Lewy body dementia in clinical practice

Abstract

Summary A clinical diagnosis of dementia of Lewy body type (DLT) was made in 10% of referrals to a clinical service providing psychogeriatric care to a locality based population of 18,000 people aged >65 years. Thirty per cent of referrals received a diagnosis of Alzheimer's disease and 22% of multi-infarct dementia. Inter-rater agreement for the three different diagnoses was equally good (kappa = 0.67) and the profile of differential diagnosis was stable in two consecutively sampled years. We suggest that a cluster of symptoms exists which we can reliably define in clinical practice as dementia of Lewy body type.
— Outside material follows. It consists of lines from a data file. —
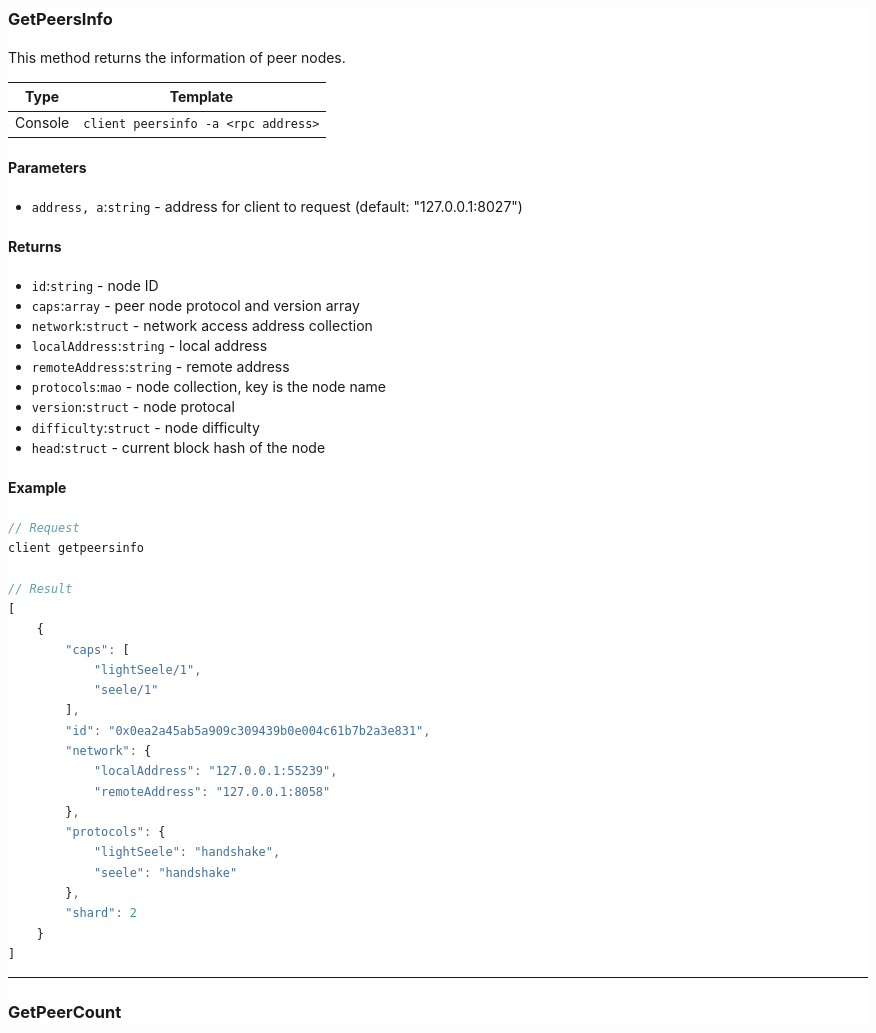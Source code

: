 ### GetPeersInfo

This method returns the information of peer nodes.

| Type | Template|
|-------|-------|
| Console | `client peersinfo -a <rpc address>` |

#### Parameters

- `address, a`:`string` - address for client to request (default: "127.0.0.1:8027")

#### Returns

- `id`:`string` - node ID
- `caps`:`array` - peer node protocol and version array
- `network`:`struct` - network access address collection
- `localAddress`:`string` - local address
- `remoteAddress`:`string` - remote address
- `protocols`:`mao` - node collection, key is the node name
- `version`:`struct` - node protocal
- `difficulty`:`struct` - node difficulty
- `head`:`struct` - current block hash of the node 

#### Example
```js
// Request
client getpeersinfo

// Result
[
	{
		"caps": [
			"lightSeele/1",
			"seele/1"
		],
		"id": "0x0ea2a45ab5a909c309439b0e004c61b7b2a3e831",
		"network": {
			"localAddress": "127.0.0.1:55239",
			"remoteAddress": "127.0.0.1:8058"
		},
		"protocols": {
			"lightSeele": "handshake",
			"seele": "handshake"
		},
		"shard": 2
	}
]
```
***

### GetPeerCount
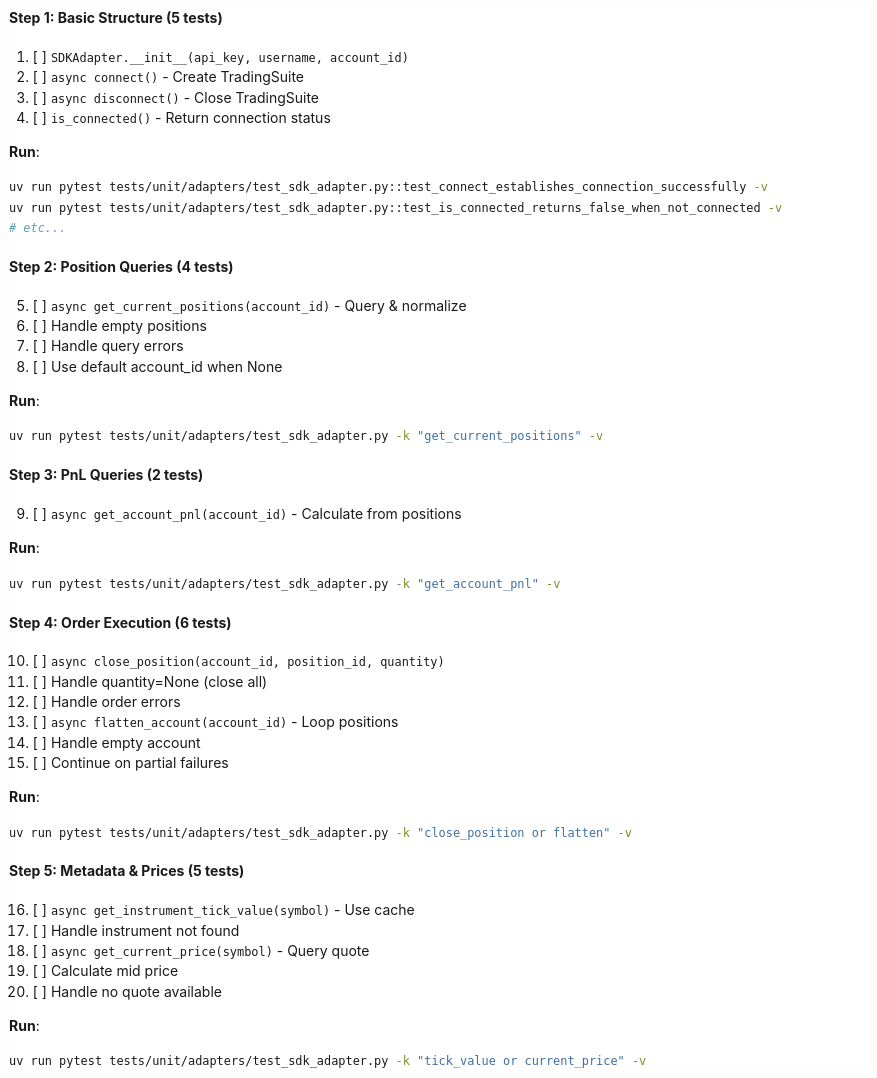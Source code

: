 #### Step 1: Basic Structure (5 tests)
1. [ ] `SDKAdapter.__init__(api_key, username, account_id)`
2. [ ] `async connect()` - Create TradingSuite
3. [ ] `async disconnect()` - Close TradingSuite
4. [ ] `is_connected()` - Return connection status

**Run**:
```bash
uv run pytest tests/unit/adapters/test_sdk_adapter.py::test_connect_establishes_connection_successfully -v
uv run pytest tests/unit/adapters/test_sdk_adapter.py::test_is_connected_returns_false_when_not_connected -v
# etc...
```

#### Step 2: Position Queries (4 tests)
5. [ ] `async get_current_positions(account_id)` - Query & normalize
6. [ ] Handle empty positions
7. [ ] Handle query errors
8. [ ] Use default account_id when None

**Run**:
```bash
uv run pytest tests/unit/adapters/test_sdk_adapter.py -k "get_current_positions" -v
```

#### Step 3: PnL Queries (2 tests)
9. [ ] `async get_account_pnl(account_id)` - Calculate from positions

**Run**:
```bash
uv run pytest tests/unit/adapters/test_sdk_adapter.py -k "get_account_pnl" -v
```

#### Step 4: Order Execution (6 tests)
10. [ ] `async close_position(account_id, position_id, quantity)`
11. [ ] Handle quantity=None (close all)
12. [ ] Handle order errors
13. [ ] `async flatten_account(account_id)` - Loop positions
14. [ ] Handle empty account
15. [ ] Continue on partial failures

**Run**:
```bash
uv run pytest tests/unit/adapters/test_sdk_adapter.py -k "close_position or flatten" -v
```

#### Step 5: Metadata & Prices (5 tests)
16. [ ] `async get_instrument_tick_value(symbol)` - Use cache
17. [ ] Handle instrument not found
18. [ ] `async get_current_price(symbol)` - Query quote
19. [ ] Calculate mid price
20. [ ] Handle no quote available

**Run**:
```bash
uv run pytest tests/unit/adapters/test_sdk_adapter.py -k "tick_value or current_price" -v
```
It may be useful to view a person with any three of the following features, cognitive impairment, extrapyramidal symptoms, fluctuating confusion and visual hallucinations, as most likely having DLT, regardless of coexisting cerebrovascular disease or other physical illnesses, both to avoid potentially hazardous treatments such as conventional neuroleptics and to select patients for future beneficial interventions. Introduction Does Lewy body dementia* exist in clinical practice? Can it be recognized in the routine work of an old age psychiatry service? In whom do we recognize Lewy body dementia, and what character does it have? Our own interest in these questions began in the late 1980s when we were looking at cases of presumed Charles Bonnet syndrome. At the same time, colleagues in Newcastle were describing senile dementia of Lewy body type. We soon found the second diagnosis subsumed the first. In this chapter, we report on our subsequent experiences with the diagnosis of Lewy body dementia and attempt to answer our questions from the perspective of the sole service for elderly people with mental health problems within a geographically limited area.